Abstract
This report describes the adaptation, composition and use of natural language processing, machine learning and other computational tools to help make implicit informational structures in very large technical corpora explicit. The tools applied to the corpora automatically build normalized multi-word term structures, which in turn are used to build taxonomies, semantic schema, topic models and knowledge graphs. In our cybersecurity use case, we apply these tools to help us understand the threat landscape as exhibited in the Common Vulnerabilities and Exposures (CVE -
https://cve.mitre.org/ and
https://nvd.nist.gov/) corpus with the aim of proactively anticipating threats. The use case provides the context for development, use and evaluation of the automated tools and processes based on them. The latter are incrementally and iteratively evaluated and improved as they are developed and used. Local evaluation and improvement come before global evaluation.

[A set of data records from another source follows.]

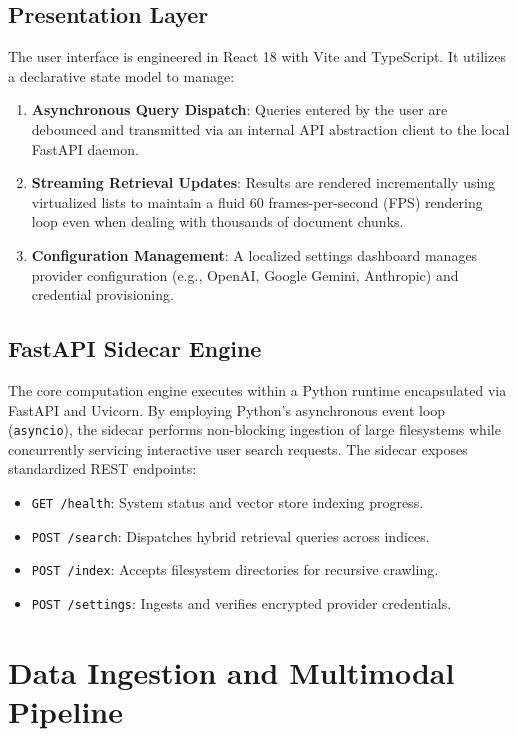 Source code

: \documentclass[pdflatex,sn-mathphys-num]{sn-jnl}%
\theoremstyle{thmstyleone}%
\theoremstyle{thmstyletwo}%
\theoremstyle{thmstylethree}%
\begin{document}
\subsection{Presentation Layer}\label{subsec3_2}
The user interface is engineered in React 18 with Vite and TypeScript. It utilizes a declarative state model to manage:
\begin{enumerate}
    \item \textbf{Asynchronous Query Dispatch}: Queries entered by the user are debounced and transmitted via an internal API abstraction client to the local FastAPI daemon.
    \item \textbf{Streaming Retrieval Updates}: Results are rendered incrementally using virtualized lists to maintain a fluid 60 frames-per-second (FPS) rendering loop even when dealing with thousands of document chunks.
    \item \textbf{Configuration Management}: A localized settings dashboard manages provider configuration (e.g., OpenAI, Google Gemini, Anthropic) and credential provisioning.
\end{enumerate}

\subsection{FastAPI Sidecar Engine}\label{subsec3_3}
The core computation engine executes within a Python runtime encapsulated via FastAPI and Uvicorn. By employing Python's asynchronous event loop (\texttt{asyncio}), the sidecar performs non-blocking ingestion of large filesystems while concurrently servicing interactive user search requests. The sidecar exposes standardized REST endpoints:
\begin{itemize}
    \item \texttt{GET /health}: System status and vector store indexing progress.
    \item \texttt{POST /search}: Dispatches hybrid retrieval queries across indices.
    \item \texttt{POST /index}: Accepts filesystem directories for recursive crawling.
    \item \texttt{POST /settings}: Ingests and verifies encrypted provider credentials.
\end{itemize}

\section{Data Ingestion and Multimodal Pipeline}\label{sec4}
\end{document}
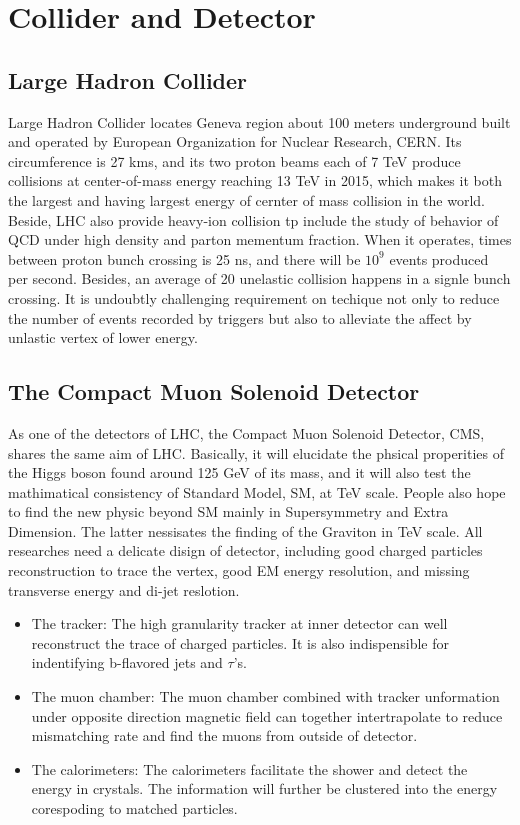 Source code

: 
\chapter{Collider and Detector} \label{Detector}

\section{Large Hadron Collider}%
Large Hadron Collider locates Geneva region about 100 meters underground built and operated by European Organization for Nuclear Research, CERN. 
Its circumference is 27 kms, and its two proton beams each of 7 TeV produce collisions at center-of-mass energy reaching 13 TeV in 2015, 
which makes it both the largest and having largest energy of cernter of mass collision in the world.
Beside, LHC also provide heavy-ion collision tp include the study of behavior of QCD under high density and parton mementum fraction. 
When it operates, times between proton bunch crossing is 25 ns, and there will be $10^9$ events produced per second. 
Besides, an average of 20 unelastic collision happens in a signle bunch crossing.
It is undoubtly challenging requirement on techique not only to reduce the number of events recorded by triggers but also to alleviate the affect by unlastic vertex of lower energy.

\section{The Compact Muon Solenoid Detector}

As one of the detectors of LHC, the Compact Muon Solenoid Detector, CMS, shares the same aim of LHC.
Basically, it will elucidate the phsical properities of the Higgs boson found around 125 GeV of its mass, and it will also test the mathimatical consistency of Standard Model, SM, at TeV scale.
People also hope to find the new physic beyond SM mainly in Supersymmetry and Extra Dimension. The latter nessisates the finding of the Graviton in TeV scale.
All researches need a delicate disign of detector, including good charged particles reconstruction to trace the vertex, good EM energy resolution, and missing transverse energy and di-jet reslotion.
\begin{itemize}
\item The tracker: The high granularity tracker at inner detector can well reconstruct the trace of charged particles. It is also indispensible for indentifying b-flavored jets and $\tau$'s.  
\item The muon chamber: The muon chamber combined with tracker unformation under opposite direction magnetic field can together intertrapolate to reduce mismatching rate and find the muons from outside of detector.
\item The calorimeters: The calorimeters facilitate the shower and detect the energy in crystals. The information will further be clustered into the energy corespoding to matched particles.
\end{itemize}

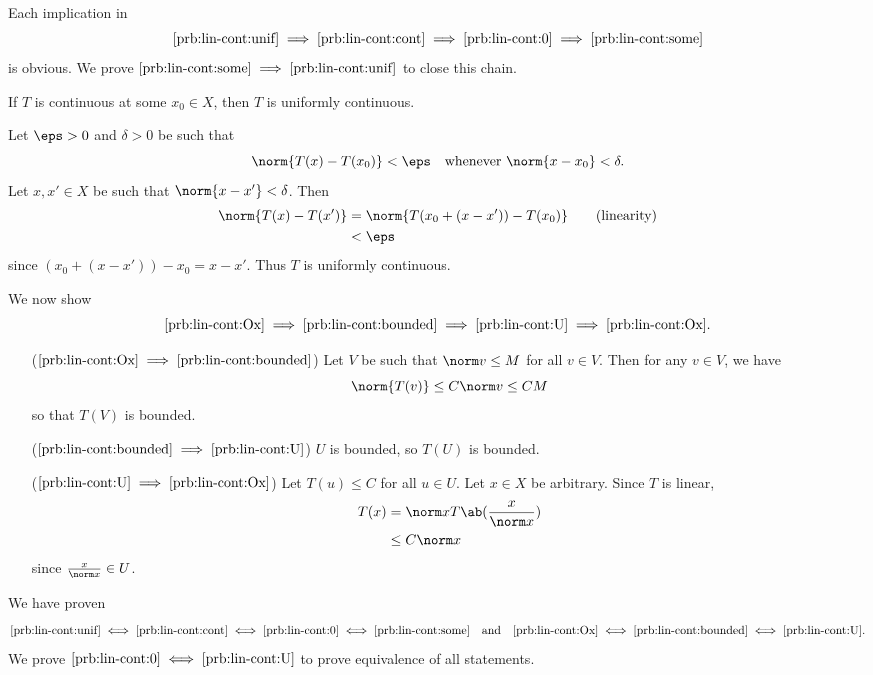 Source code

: \documentclass[12pt]{article}
\begin{document}
\begin{solution}
    Each implication in \[
        \ref{prb:lin-cont:unif}
        \implies \ref{prb:lin-cont:cont}
        \implies \ref{prb:lin-cont:0}
        \implies \ref{prb:lin-cont:some}
    \] is obvious.
    We prove $\ref{prb:lin-cont:some} \implies \ref{prb:lin-cont:unif}$
    to close this chain.

    \begin{claim}
        If $T$ is continuous at some $x_0 \in X$, then $T$ is uniformly
        continuous.
    \end{claim}
    \begin{subproof}
        Let $\eps > 0$ and $\delta > 0$ be such that \[
            \norm{T(x) - T(x_0)} < \eps
            \quad\text{whenever } \norm{x - x_0} < \delta.
        \] Let $x, x' \in X$ be such that $\norm{x - x'} < \delta$.
        Then \begin{align*}
            \norm{T(x) - T(x')}
            &= \norm{T(x_0 + (x - x')) - T(x_0)} \tag{linearity} \\
            &< \eps
        \end{align*} since $(x_0 + (x - x')) - x_0 = x - x'$.
        Thus $T$ is uniformly continuous.
    \end{subproof}

    We now show \[
        \ref{prb:lin-cont:Ox}
        \implies \ref{prb:lin-cont:bounded}
        \implies \ref{prb:lin-cont:U}
        \implies \ref{prb:lin-cont:Ox}.
    \]
    \begin{enumerate}
        \item[($\ref{prb:lin-cont:Ox} \implies \ref{prb:lin-cont:bounded}$)]
        Let $V$ be such that $\norm v \le M$ for all $v \in V$.
        Then for any $v \in V$, we have \[
            \norm{T(v)} \le C\norm v \le CM
        \] so that $T(V)$ is bounded.
        \item[($\ref{prb:lin-cont:bounded} \implies \ref{prb:lin-cont:U}$)]
        $U$ is bounded, so $T(U)$ is bounded.
        \item[($\ref{prb:lin-cont:U} \implies \ref{prb:lin-cont:Ox}$)]
        Let $T(u) \le C$ for all $u \in U$.
        Let $x \in X$ be arbitrary.
        Since $T$ is linear, \begin{align*}
            T(x) &= \norm x T\ab(\frac{x}{\norm x}) \\
            &\le C \norm x
        \end{align*} since $\frac{x}{\norm x} \in U$.
    \end{enumerate}
    We have proven \[
        \ref{prb:lin-cont:unif}
            \iff \ref{prb:lin-cont:cont}
            \iff \ref{prb:lin-cont:0}
            \iff \ref{prb:lin-cont:some}
        \quad\text{and}\quad
        \ref{prb:lin-cont:Ox}
            \iff \ref{prb:lin-cont:bounded}
            \iff \ref{prb:lin-cont:U}.
    \] We prove $\ref{prb:lin-cont:0} \iff \ref{prb:lin-cont:U}$ to prove
    equivalence of all statements.


\end{solution}
\end{document}
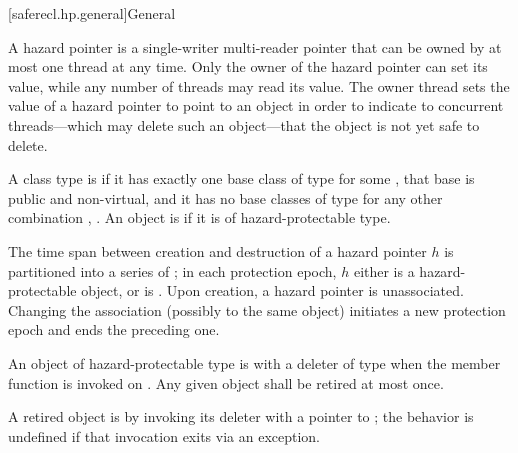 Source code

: [saferecl.hp.general]{General}

\pnum
{}%
A hazard pointer is a single-writer multi-reader pointer
that can be owned by at most one thread at any time.
Only the owner of the hazard pointer can set its value,
while any number of threads may read its value.
The owner thread sets the value of a hazard pointer to point to an object
in order to indicate to concurrent threads---which
may delete such an object---that
the object is not yet safe to delete.

\pnum
A class type  is 
if it has exactly one base class of type 
for some ,
that base is public and non-virtual, and
it has no base classes of type 
for any other combination , .
An object is  if it is of hazard-protectable type.

\pnum
The time span between creation and destruction of a hazard pointer $h$
is partitioned into a series of ;
in each protection epoch,
$h$ either is 
a hazard-protectable object, or is .
Upon creation, a hazard pointer is unassociated.
Changing the association (possibly to the same object)
initiates a new protection epoch and ends the preceding one.

\pnum
An object  of hazard-protectable type  is
 with a deleter of type 
when the member function 
is invoked on .
Any given object  shall be retired at most once.

\pnum
A retired object  is 
by invoking its deleter with a pointer to ;
the behavior is undefined if that invocation exits via an exception.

We believe that performing global evaluation of text processing methodologies and processes currently exemplified by the Text REtrieval Conference (TREC), Document Understanding Conference (DUC) and Text Analysis Conference (TAC) are worth pursuing, and we have done so using TREC. However, we will mostly be focusing on local development, evaluation and improvement in this report. We will articulate various aspects of these approaches by describing and showing 1) our multi-word term based process for topic modeling that can be supported by semantic schema, taxonomic structures and knowledge graphs built out of the same multi-word terms; 2) the heuristic methods used to evaluate the performance of the multi-word term-based topic modeling that includes suggestions for measuring how well a topic is represented in the documents that are indexed to it; 3) how these local heuristic methods might be transformed into a new full-blown rigorous evaluation standard like TREC, DUC and TAC, but with emphasis on their contribution to interpretation and understanding of very large corpora. With respect to 3), we will also briefly explore what parts of the heuristic process would need to be automated and an indication of the algorithms needed to do so.